A copy of the white paper is available at: https://www.sec.gov/dera/staff-papers/white-papers/RegCF_WhitePaper.pdf

On February 28, 2017, the SEC issued an order (the “Order”) temporarily suspending the ability of Web Debt Solutions, LLC (“Web Debt”) to utilize Regulation A, pursuant to its authority under Securities Act Rule 258. The Order stems from untrue statements of material fact made in Web Debt’s offering statement on Form 1-A, which was filed with the SEC on July 11, 2016 (the “Offering Statement”). The SEC specifically noted that the Offering Statement: (i) contained inconsistent, contradictory balance statements regarding Web Debt’s total assets in 2016; (ii) included erroneous statements that Web Debt’s chief executive officer had 15 years of experience in the debt collection industry prior to forming Web Debt; and (iii) listed as the address of Web Debt’s principal office, a building that, as of the date of the Order, was currently under construction and without any businesses operating from it.

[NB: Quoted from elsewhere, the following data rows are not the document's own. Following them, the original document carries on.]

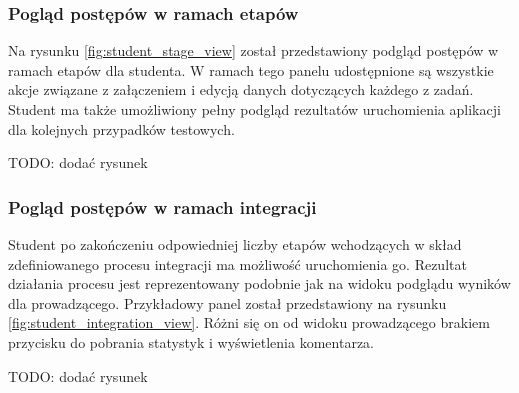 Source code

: \subsubsection{Pogląd postępów w ramach etapów}

Na rysunku \ref{fig:student_stage_view} został przedstawiony podgląd postępów w ramach etapów dla studenta.
W ramach tego panelu udostępnione są wszystkie akcje związane z załączeniem i edycją danych dotyczących każdego z zadań.
Student ma także umożliwiony pełny podgląd rezultatów uruchomienia aplikacji dla kolejnych przypadków testowych.

TODO: dodać rysunek

\subsubsection{Pogląd postępów w ramach integracji}

Student po zakończeniu odpowiedniej liczby etapów wchodzących w skład zdefiniowanego procesu integracji ma możliwość uruchomienia go.
Rezultat działania procesu jest reprezentowany podobnie jak na widoku podglądu wyników dla prowadzącego.
Przykładowy panel został przedstawiony na rysunku \ref{fig:student_integration_view}.
Różni się on od widoku prowadzącego brakiem przycisku do pobrania statystyk i wyświetlenia komentarza.

TODO: dodać rysunek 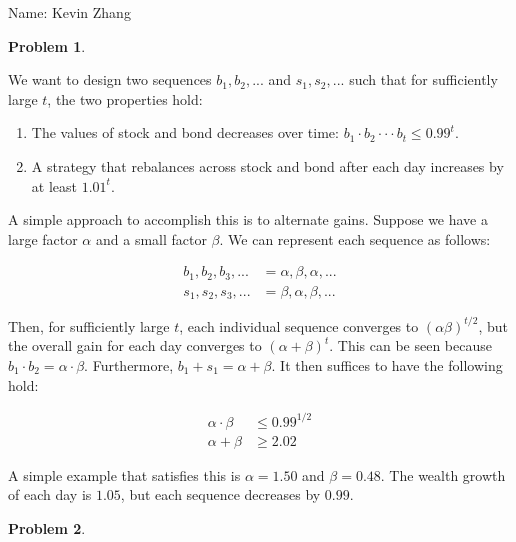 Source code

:\documentclass[11pt]{article}
\newcommand{\yourname}{Kevin Zhang}
\theoremstyle{definition}
\theoremstyle{case}
\theoremstyle{theorem}
\newtheorem{prob}{Problem}
\begin{document}
{\large
\noindent Name: \yourname}

\vspace{15pt}

\begin{prob}
\end{prob}

We want to design two sequences $b_1, b_2, ...$ and $s_1, s_2, ...$ such that for
sufficiently large $t$, the two properties hold:

\begin{enumerate}

\item The values of stock and bond decreases over time: $b_1 \cdot b_2 \cdot \cdot \cdot b_t \leq 0.99^t$.

\item A strategy that rebalances across stock and bond after each day increases by at least $1.01^t$. 

\end{enumerate}

A simple approach to accomplish this is to alternate gains. Suppose we have a large factor $\alpha$ and a small
factor $\beta$. We can represent each sequence as follows:

\begin{align*}
  b_1, b_2, b_3, ... &= \alpha, \beta, \alpha, ... \\
  s_1, s_2, s_3, ... &= \beta, \alpha, \beta, ...
\end{align*}

Then, for sufficiently large $t$, each individual sequence converges to $(\alpha \beta)^{t/2}$, but the overall
gain for each day converges to $(\alpha + \beta)^t$. This can be seen because $b_1 \cdot b_2 = \alpha \cdot \beta$.
Furthermore, $b_1 + s_1 = \alpha + \beta$. It then suffices to have the following hold:

\begin{align*}
  \alpha \cdot \beta &\leq 0.99^{1/2} \\
  \alpha + \beta &\geq 2.02 
\end{align*}

A simple example that satisfies this is $\alpha = 1.50$ and $\beta = 0.48$. 
The wealth growth of each day is $1.05$, but each sequence decreases by $0.99$.

\newpage

\begin{prob}
\end{prob}
\end{document}
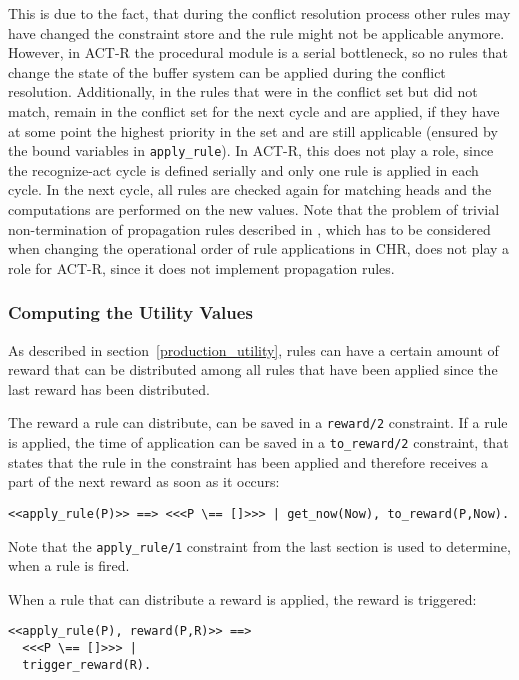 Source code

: This is due to the fact, that during the conflict resolution process other rules may have changed the constraint store and the rule might not be applicable anymore. However, in ACT-R the procedural module is a serial bottleneck, so no rules that change the state of the buffer system can be applied during the conflict resolution. Additionally, in \cite{fru_chr_book_2009} the rules that were in the conflict set but did not match, remain in the conflict set for the next cycle and are applied, if they have at some point the highest priority in the set and are still applicable (ensured by the bound variables in \lstinline|apply_rule|). In ACT-R, this does not play a role, since the recognize-act cycle is defined serially and only one rule is applied in each cycle. In the next cycle, all rules are checked again for matching heads and the computations are performed on the new values. Note that the problem of trivial non-termination of propagation rules described in \cite[5]{abdennadher_sts_chr13}, which has to be considered when changing the operational order of rule applications in CHR, does not play a role for ACT-R, since it does not implement propagation rules.

\subsubsection{Computing the Utility Values}

As described in section~\ref{production_utility}, rules can have a certain amount of reward that can be distributed among all rules that have been applied since the last reward has been distributed.

The reward a rule can distribute, can be saved in a \lstinline|reward/2| constraint. If a rule is applied, the time of application can be saved in a \lstinline|to_reward/2| constraint, that states that the rule in the constraint has been applied and therefore receives a part of the next reward as soon as it occurs: 

\begin{lstlisting}
<<apply_rule(P)>> ==> <<<P \== []>>> | get_now(Now), to_reward(P,Now).
\end{lstlisting}

Note that the \lstinline|apply_rule/1| constraint from the last section is used to determine, when a rule is fired.

When a rule that can distribute a reward is applied, the reward is triggered:

\begin{lstlisting}
<<apply_rule(P), reward(P,R)>> ==>
  <<<P \== []>>> |
  trigger_reward(R).
\end{lstlisting}

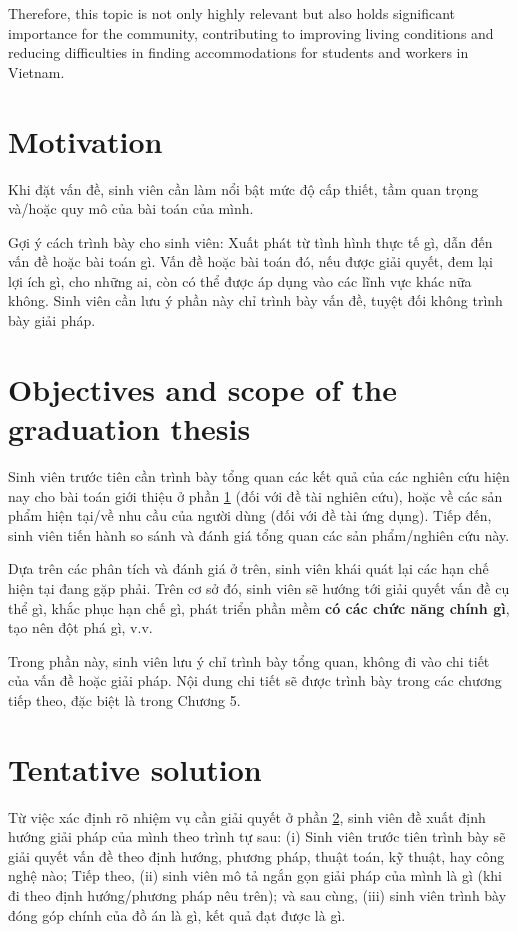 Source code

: \documentclass[../Main.tex]{subfiles}
\begin{document}
Therefore, this topic is not only highly relevant but also holds significant importance for the community, contributing to improving living conditions and reducing difficulties in finding accommodations for students and workers in Vietnam.

\section{Motivation}
\label{section:1.1}
Khi đặt vấn đề, sinh viên cần làm nổi bật mức độ cấp thiết, tầm quan trọng và/hoặc quy mô của bài toán của mình.

Gợi ý cách trình bày cho sinh viên: Xuất phát từ tình hình thực tế gì, dẫn đến vấn đề hoặc bài toán gì.
Vấn đề hoặc bài toán đó, nếu được giải quyết, đem lại lợi ích gì, cho những ai, còn có thể được áp dụng vào các lĩnh vực khác nữa không.
Sinh viên cần lưu ý phần này chỉ trình bày vấn đề, tuyệt đối không trình bày giải pháp.

\section{Objectives and scope of the graduation thesis}
\label{section:1.2}
Sinh viên trước tiên cần trình bày tổng quan các kết quả của các nghiên cứu hiện nay cho bài toán giới thiệu ở phần \ref{section:1.1} (đối với đề tài nghiên cứu), hoặc về các sản phẩm hiện tại/về nhu cầu của người dùng (đối với đề tài ứng dụng).
Tiếp đến, sinh viên tiến hành so sánh và đánh giá tổng quan các sản phẩm/nghiên cứu này.

Dựa trên các phân tích và đánh giá ở trên, sinh viên khái quát lại các hạn chế hiện tại đang gặp phải.
Trên cơ sở đó, sinh viên sẽ hướng tới giải quyết vấn đề cụ thể gì, khắc phục hạn chế gì, phát triển phần mềm \textbf{có các chức năng chính gì}, tạo nên đột phá gì, v.v.

Trong phần này, sinh viên lưu ý chỉ trình bày tổng quan, không đi vào chi tiết của vấn đề hoặc giải pháp.
Nội dung chi tiết sẽ được trình bày trong các chương tiếp theo, đặc biệt là trong Chương 5.

\section{Tentative solution}
\label{section:1.3}
Từ việc xác định rõ nhiệm vụ cần giải quyết ở phần \ref{section:1.2}, sinh viên đề xuất định hướng giải pháp của mình theo trình tự sau: (i) Sinh viên trước tiên trình bày sẽ giải quyết vấn đề theo định hướng, phương pháp, thuật toán, kỹ thuật, hay công nghệ nào; Tiếp theo, (ii) sinh viên mô tả ngắn gọn giải pháp của mình là gì (khi đi theo định hướng/phương pháp nêu trên); và sau cùng, (iii) sinh viên trình bày đóng góp chính của đồ án là gì, kết quả đạt được là gì.
\end{document}

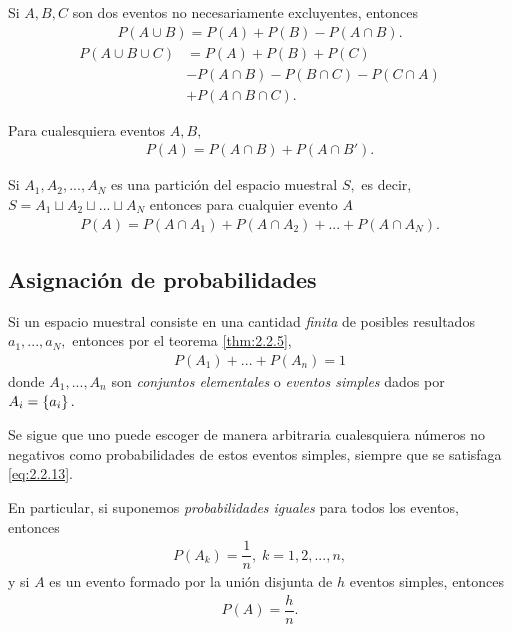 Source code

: \begin{teorema}
	\label{thm:2.2.6}
	Si $A,B,C$ son dos eventos no necesariamente excluyentes, entonces
	\begin{align}
		\label{eq:2.2.9}
		P(A\cup B)=P(A)+P(B)-P(A\cap B).
	\end{align}
	\begin{align}
		\label{eq:2.2.10}
		P(A\cup B \cup C)&=P(A)+P(B)+P(C)\\
		&-P(A\cap B)-P(B\cap C)-P(C\cap A)\\
		&+P(A\cap B \cap C).
	\end{align}
\end{teorema}



\begin{teorema}
	\label{thm:2.2.7}
	Para cualesquiera eventos $A,B,$
	\begin{align}
		\label{eq:2.2.11}
		P(A)=P(A\cap B)+P(A\cap B').
	\end{align}
\end{teorema}



\begin{teorema}
	\label{thm:2.2.8}
	Si $A_{1},A_{2},..., A_{N}$ es una partición del espacio muestral $S,$ es decir,
	$S=A_{1} \sqcup A_{2} \sqcup ... \sqcup A_{N}$ entonces para cualquier evento $A$
	\begin{align}
		\label{eq:2.2.12}
		P(A)=P(A\cap A_{1})+ P(A\cap A_{2}) + ... +P(A\cap A_{N}).
	\end{align}
\end{teorema}


\subsection{Asignación de probabilidades}

Si un espacio muestral consiste en una cantidad \emph{finita} de posibles resultados $a_{1},...,a_{N},$ entonces por el teorema \ref{thm:2.2.5},
\begin{align}
	\label{eq:2.2.13}
	P(A_{1})+...+P(A_{n})=1
\end{align}
donde $A_{1},...,A_{n}$ son \emph{conjuntos elementales} o \emph{eventos simples} dados por $A_{i}=\set{a_{i}}.$


Se sigue que uno puede escoger de manera arbitraria cualesquiera números no negativos como probabilidades de estos eventos simples, siempre que se satisfaga \eqref{eq:2.2.13}.

En particular, si suponemos \emph{probabilidades iguales} para todos los eventos, entonces
\begin{align}
	\label{eq:2.2.14}
	P(A_{k})=\dfrac{1}{n}, \; k=1,2,...,n,
\end{align}
y si $A$ es un evento formado por la unión disjunta de $h$ eventos simples, entonces
\begin{align}
	\label{eq:2.2.15}
	P(A)=\dfrac{h}{n}.
\end{align}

The SEC also noted that Web Debt’s chief executive officer had failed to fully cooperate with the SEC’s investigation, including failing to: (i) produce, in response to a voluntary document request, any documentation related to Web Debt by a stipulated deadline; and (ii) respond to subsequent communications from the SEC regarding the voluntary document request.

A copy of the Order is available at: https://www.sec.gov/litigation/admin/2017/33-10316-order.pdf

On March 9, 2017, a number of bipartisan bills designed to promote capital raising for companies were approved by the House Financial Services Committee and the Senate Committee on Banking, Housing and Urban Affairs.  Chairman of the Senate Committee on Banking, Housing and Urban Affairs Mike Crapo noted that the bills “will improve economic growth and investor protections.” The approved bills include:

  • H.R. 910/S. 327, “Fair Access to Investment Research Act of 2017”
    Directs the SEC to provide a safe harbor related to certain investment fund research reports
  • H.R. 1219/S. 444, “Supporting America’s Innovators Act of 2017”
    Amends the Investment Company Act of 1940 to expand the investor limitation for qualifying venture capital funds under an exemption from the definition of an investment company.
  • H.R. 1257/S. 462, “Securities and Exchange Commission Overpayment Credit Act”
    Amends the Securities Exchange Act of 1934 to require the SEC to refund or credit excess payments made to the Commission.
  • H.R. 1366/S. 484, “U.S. Territories Investor Protection Act of 2017”
    Amends the Investment Company Act of 1940 to terminate an exemption for companies located in Puerto Rico, the Virgin Islands, and any other possession of the United States.
  • H.R. 1343/S. 488, “Encouraging Employee Ownership Act”
    Directs the SEC to revise its rules so as to increase the threshold amount for requiring issuers to provide certain disclosures relating to compensatory benefit plans.
  • H.R. 1312, the “Small Business Capital Formation Enhancement Act”
    Amends the Small Business Investment Incentive Act of 1980 to require an annual review by the SEC of the annual government-business forum on capital formation that is held pursuant to such Act.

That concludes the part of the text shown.